第119話の2『学校見学会』
「うむ……どうだ?」
「どうでしょう……」
慎重に先をうかがっている俺の後ろから、仙人が顔をのぞかせている。体育館と校舎の間は狭い通路が繋いでおり、その先には学校の廊下が続いている。この学校を……俺は知っている。俺が行くはずだった世界の学校に、そっくりなのである。その通りであれば、1階の廊下の突き当りには生徒用の広い玄関があるはず。階段の上には4階まであって、その上にはあるのは屋上だ。
「ルルル。何かいそうか?」
「いる。でも、場所は解んないんよ」
俺には魔力がないから、敵がいても気づかない可能性がある。この中で最も魔力が強いであろうルルルに声をかけつつ、ゆっくりと足を進めた。窓の外は明るくて、まだ陽も傾いてはいない。なのに、校舎内には生徒や教師の姿はないし、校庭にも人影は見えない。不気味さに冷や汗を流しながらも、強く光が照り返している床を踏んだ。
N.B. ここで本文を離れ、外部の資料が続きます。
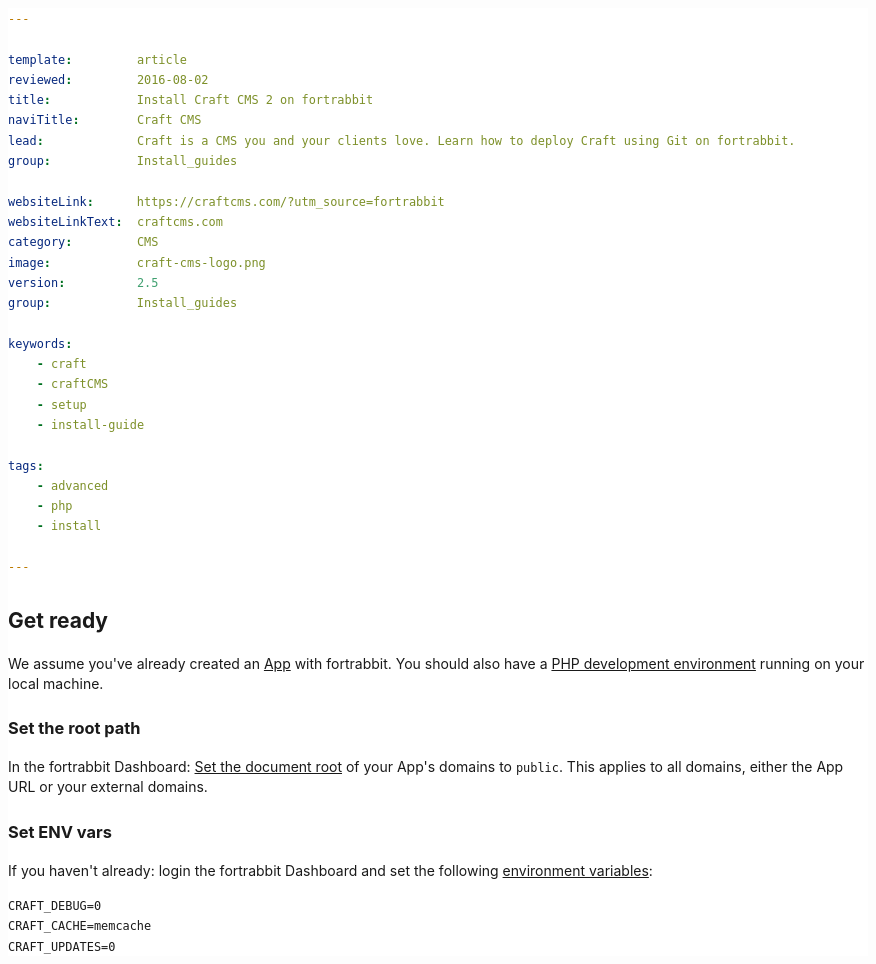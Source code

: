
 ```yaml
---

template:         article
reviewed:         2016-08-02
title:            Install Craft CMS 2 on fortrabbit
naviTitle:        Craft CMS
lead:             Craft is a CMS you and your clients love. Learn how to deploy Craft using Git on fortrabbit.
group:            Install_guides

websiteLink:      https://craftcms.com/?utm_source=fortrabbit
websiteLinkText:  craftcms.com
category:         CMS
image:            craft-cms-logo.png
version:          2.5
group:            Install_guides

keywords:
    - craft
    - craftCMS
    - setup
    - install-guide

tags:
    - advanced
    - php
    - install

---
```



## Get ready

We assume you've already created an [App](app) with fortrabbit. You should also have a [PHP development environment](/local-development) running on your local machine.

### Set the root path

In the fortrabbit Dashboard: [Set the document root](/domains#toc-set-a-custom-root-path) of your App's domains to `public`. This applies to all domains, either the App URL or your external domains.

### Set ENV vars

If you haven't already: login the fortrabbit Dashboard and set the following [environment variables](env-vars):

```
CRAFT_DEBUG=0
CRAFT_CACHE=memcache
CRAFT_UPDATES=0
```
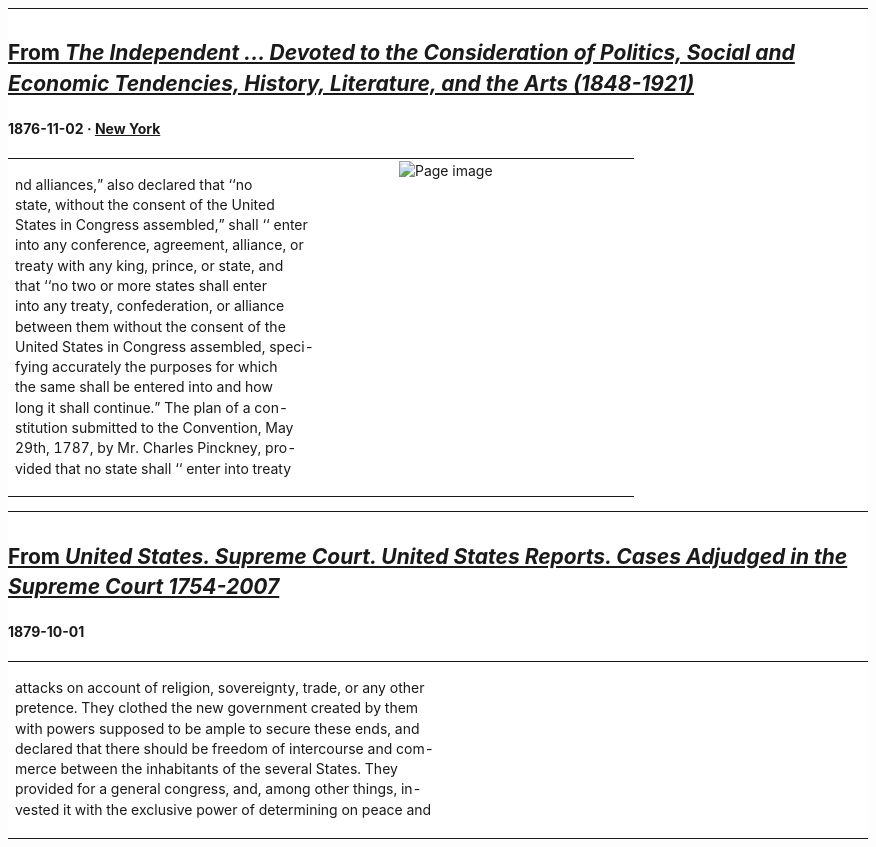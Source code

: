 
---

## [From _The Independent ... Devoted to the Consideration of Politics, Social and Economic Tendencies, History, Literature, and the Arts (1848-1921)_](https://archive.org/details/sim_independent_1876-11-02_28_1457/page/n2/mode/1up?view=theater)

#### 1876-11-02 &middot; [New York](http://dbpedia.org/resource/New_York_City)

<table style="width: 100%;"><tr><td style="width: 50%">

nd alliances,” also declared that ‘‘no  
state, without the consent of the United  
States in Congress assembled,” shall ‘‘ enter  
into any conference, agreement, alliance, or  
treaty with any king, prince, or state, and  
that ‘‘no two or more states shall enter  
into any treaty, confederation, or alliance  
between them without the consent of the  
United States in Congress assembled, speci-  
fying accurately the purposes for which  
the same shall be entered into and how  
long it shall continue.” The plan of a con-  
stitution submitted to the Convention, May  
29th, 1787, by Mr. Charles Pinckney, pro-  
vided that no state shall ‘‘ enter into treaty
</td><td style="width: 50%; max-height: 75%; margin: auto; display: block;">
<img alt="Page image" src="https://iiif.archive.org/image/iiif/2/sim_independent_1876-11-02_28_1457%2Fsim_independent_1876-11-02_28_1457_jp2.zip%2Fsim_independent_1876-11-02_28_1457_jp2%2Fsim_independent_1876-11-02_28_1457_0002.jp2/pct:71.02851323828921,33.438375350140056,19.80651731160896,12.359943977591037/600,/0/default.jpg"/>
</td>
</tr></table>

---

## [From _United States. Supreme Court. United States Reports. Cases Adjudged in the Supreme Court 1754-2007_](https://archive.org/details/sim_united-states-supreme-court-cases-adjudged_1879-10_100/page/n376/mode/1up?view=theater)

#### 1879-10-01

<table style="width: 100%;"><tr><td style="width: 50%">

  
attacks on account of religion, sovereignty, trade, or any other  
pretence. They clothed the new government created by them  
with powers supposed to be ample to secure these ends, and  
declared that there should be freedom of intercourse and com-  
merce between the inhabitants of the several States. They  
provided for a general congress, and, among other things, in-  
vested it with the exclusive power of determining on peace and  
  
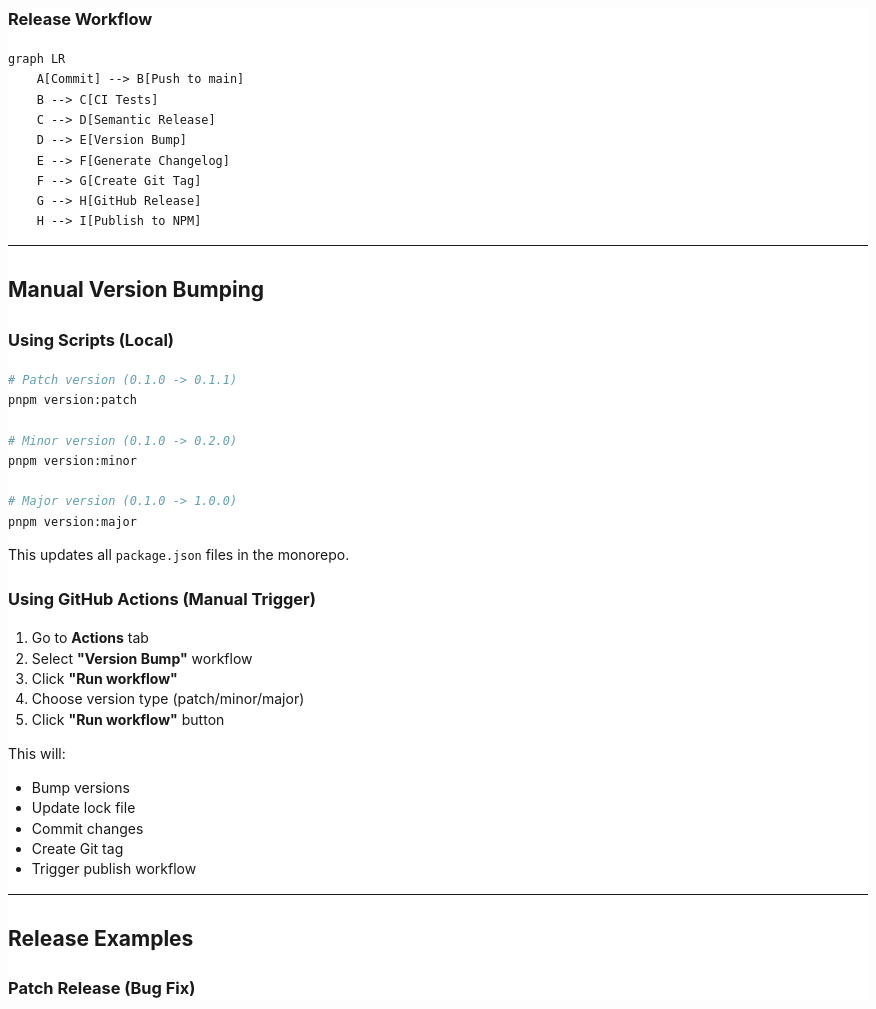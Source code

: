 ### Release Workflow

```mermaid
graph LR
    A[Commit] --> B[Push to main]
    B --> C[CI Tests]
    C --> D[Semantic Release]
    D --> E[Version Bump]
    E --> F[Generate Changelog]
    F --> G[Create Git Tag]
    G --> H[GitHub Release]
    H --> I[Publish to NPM]
```

---

## Manual Version Bumping

### Using Scripts (Local)

```bash
# Patch version (0.1.0 -> 0.1.1)
pnpm version:patch

# Minor version (0.1.0 -> 0.2.0)
pnpm version:minor

# Major version (0.1.0 -> 1.0.0)
pnpm version:major
```

This updates all `package.json` files in the monorepo.

### Using GitHub Actions (Manual Trigger)

1. Go to **Actions** tab
2. Select **"Version Bump"** workflow
3. Click **"Run workflow"**
4. Choose version type (patch/minor/major)
5. Click **"Run workflow"** button

This will:
- Bump versions
- Update lock file
- Commit changes
- Create Git tag
- Trigger publish workflow

---

## Release Examples

### Patch Release (Bug Fix)
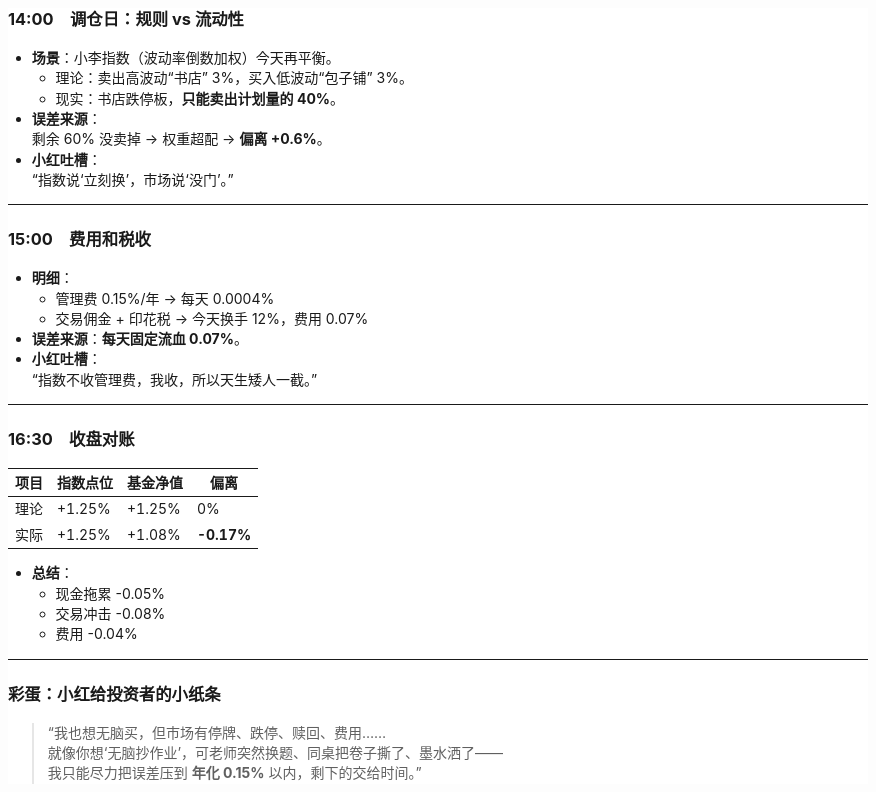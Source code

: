 
### 14:00　调仓日：规则 vs 流动性
- **场景**：小李指数（波动率倒数加权）今天再平衡。  
  - 理论：卖出高波动“书店” 3%，买入低波动“包子铺” 3%。  
  - 现实：书店跌停板，**只能卖出计划量的 40%**。  
- **误差来源**：  
  剩余 60% 没卖掉 → 权重超配 → **偏离 +0.6%**。  
- **小红吐槽**：  
  “指数说‘立刻换’，市场说‘没门’。”

---

### 15:00　费用和税收
- **明细**：  
  - 管理费 0.15%/年 → 每天 0.0004%  
  - 交易佣金 + 印花税 → 今天换手 12%，费用 0.07%  
- **误差来源**：**每天固定流血 0.07%**。  
- **小红吐槽**：  
  “指数不收管理费，我收，所以天生矮人一截。”

---

### 16:30　收盘对账
| 项目 | 指数点位 | 基金净值 | 偏离 |
|---|---|---|---|
| 理论 | +1.25% | +1.25% | 0% |
| 实际 | +1.25% | +1.08% | **-0.17%** |

- **总结**：  
  - 现金拖累 -0.05%  
  - 交易冲击 -0.08%  
  - 费用 -0.04%  

---

### 彩蛋：小红给投资者的小纸条
> “我也想无脑买，但市场有停牌、跌停、赎回、费用……  
> 就像你想‘无脑抄作业’，可老师突然换题、同桌把卷子撕了、墨水洒了——  
> 我只能尽力把误差压到 **年化 0.15%** 以内，剩下的交给时间。”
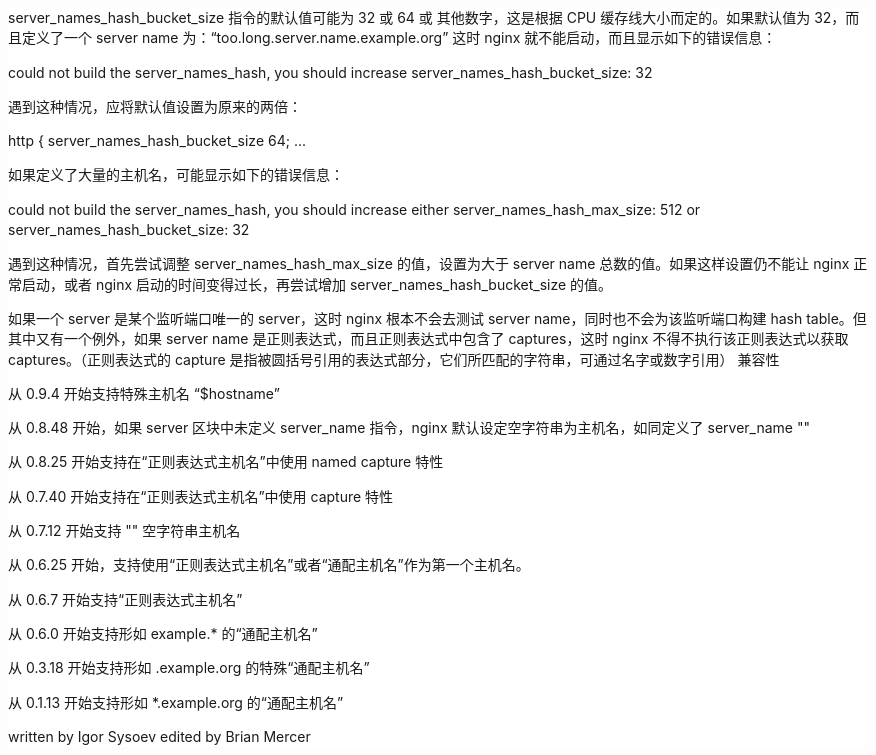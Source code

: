 server_names_hash_bucket_size 指令的默认值可能为 32 或 64 或 其他数字，这是根据 CPU 缓存线大小而定的。如果默认值为 32，而且定义了一个 server name 为：“too.long.server.name.example.org” 这时 nginx 就不能启动，而且显示如下的错误信息：

could not build the server_names_hash,
you should increase server_names_hash_bucket_size: 32

遇到这种情况，应将默认值设置为原来的两倍：

http {
    server_names_hash_bucket_size  64;
    ...

如果定义了大量的主机名，可能显示如下的错误信息：

could not build the server_names_hash,
you should increase either server_names_hash_max_size: 512
or server_names_hash_bucket_size: 32

遇到这种情况，首先尝试调整 server_names_hash_max_size 的值，设置为大于 server name 总数的值。如果这样设置仍不能让 nginx 正常启动，或者 nginx 启动的时间变得过长，再尝试增加 server_names_hash_bucket_size 的值。

如果一个 server 是某个监听端口唯一的 server，这时 nginx 根本不会去测试 server name，同时也不会为该监听端口构建 hash table。但其中又有一个例外，如果 server name 是正则表达式，而且正则表达式中包含了 captures，这时 nginx 不得不执行该正则表达式以获取 captures。（正则表达式的 capture 是指被圆括号引用的表达式部分，它们所匹配的字符串，可通过名字或数字引用）
兼容性

从 0.9.4 开始支持特殊主机名 “$hostname”

从 0.8.48 开始，如果 server 区块中未定义 server_name 指令，nginx 默认设定空字符串为主机名，如同定义了 server_name ""

从 0.8.25 开始支持在“正则表达式主机名”中使用 named capture 特性

从 0.7.40 开始支持在“正则表达式主机名”中使用 capture 特性

从 0.7.12 开始支持 "" 空字符串主机名

从 0.6.25 开始，支持使用“正则表达式主机名”或者“通配主机名”作为第一个主机名。

从 0.6.7 开始支持“正则表达式主机名”

从 0.6.0 开始支持形如 example.* 的“通配主机名”

从 0.3.18 开始支持形如 .example.org 的特殊“通配主机名”

从 0.1.13 开始支持形如 *.example.org 的“通配主机名”

written by Igor Sysoev
edited by Brian Mercer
「……見慣れぬ建物だが、外観と気配にそぐわぬ清潔さじゃな。どのような用途の施設なのか」
「ですね。怪しさ満点です」
仙人は、学校を見た事がないらしい。俺たちのメンツを振り返ってみても、この場所に勘付いた人は誰もいなさそうである。俺とヤチャの故郷にも学校らしきものはなかったし、ゼロさんやゴウさんは生まれも育ちも特殊だ。グロウは魔物だから、学校を知っているわけ……。
「ここ、あれだろ?」
「……?」
予想外にも、グロウが真っ先に施設の持つ目的について言及した。
「食いもんの匂いがする。飯屋だろ?」
「でかい飯屋だな……」
いや……待てよ。高校には大きな食堂がある。匂いが残ってるってことは、人がいるのかもしれない。この場合、人を探して歩いた方がいいのか、避けて歩いた方がいいのかは微妙だが、まずは体育館で聞いた音の原因を探ろう。
「えっと。階段は……」
玄関の近くに、屋上まで繋がる階段があるはずだ。そこを目指そう。職員室や多目的室の扉は閉まっているけど、危険そうなので開けないで先へ進もうと決めた。そんな俺の心配も他所に、後ろで扉が開くガラガラという音がした。
「……?」
ヤチャが勝手に扉を開いて、職員室をのぞいている。開いてしまったなら仕方がない。俺も職員室へと目を向けた。
「ヤチャ。誰かいるか?」
「ふふふ……いない」
職員室にも誰もいない。デスクにも物は何も乗っていなくて、開いている引き出しも……あれ?
「……?」
試しに手前のデスクの引き出しを開けてみようとしたのだが、引っ張っても開きすらしない。強く揺すってもデスクは揺れもしない。カーテンすら引いても動かないし、テレビもあったけど、ボタンを押しても電源はつかない。
「……テルヤ。ここは、魔王城なのか?」
ゼロさんから当然の疑問が出た。魔王城だ……と言いたいところだけど、見渡せば見渡すほど魔王城ではないし、細部を見れば見る程、ただの学校でもない。窓だと思っていたものも、よく見ると景色の静止画が張られているだけである。なんなんだろう……この空間は。
「……誰だ!」
みんなで職員室の物色をしていたところ、急にゼロさんがドアの外へ向けて叫んだ。念の為に、ドアは開きっぱなしにしていたのだけど、その向こうに一瞬だけ、俺も何かの人影を見た。細身の姿で、制服を着た女の人のようだった。すぐさま俺は職員室から飛び出す。何者かが、廊下の先にある階段をのぼっていくのが垣間見えた。
「……行ってみましょう」
敵の姿を見失うのも怖い。罠の可能性もふまえつつ、俺たちは人影を追って階段を登った。2階。3階。4階の次は屋上だ。屋上へ続く扉の前まで来て、そこに異様なものが装着されているのを見つけた。
「さっきの音は、これかな……」
屋上へ出るための扉には俺の腕よりも太いチェーンがかかっていて、赤と青と黄の色をしたハート型の南京錠でロックされていた。間違いなく、この先に何かがある。ただ、カギがないと開けられなさそうだ。
「……」
また階段の下から、何者かの視線を感じた。あの人がカギを持っているのだろうか。1つ下の階へ降りると、近くにある部屋のトビラが開いていた。なんの部屋だろう。暗くて中は見えないし、部屋の名前も書かれてはいない。ゆっくりと扉を開き、顔だけのぞかせて室内をうかがった。
「……」
うっすらと暗闇の中に何かが見える。部屋へ片足を踏み入れた。次の瞬間、俺の目の前にメッセージウィンドウが表示された。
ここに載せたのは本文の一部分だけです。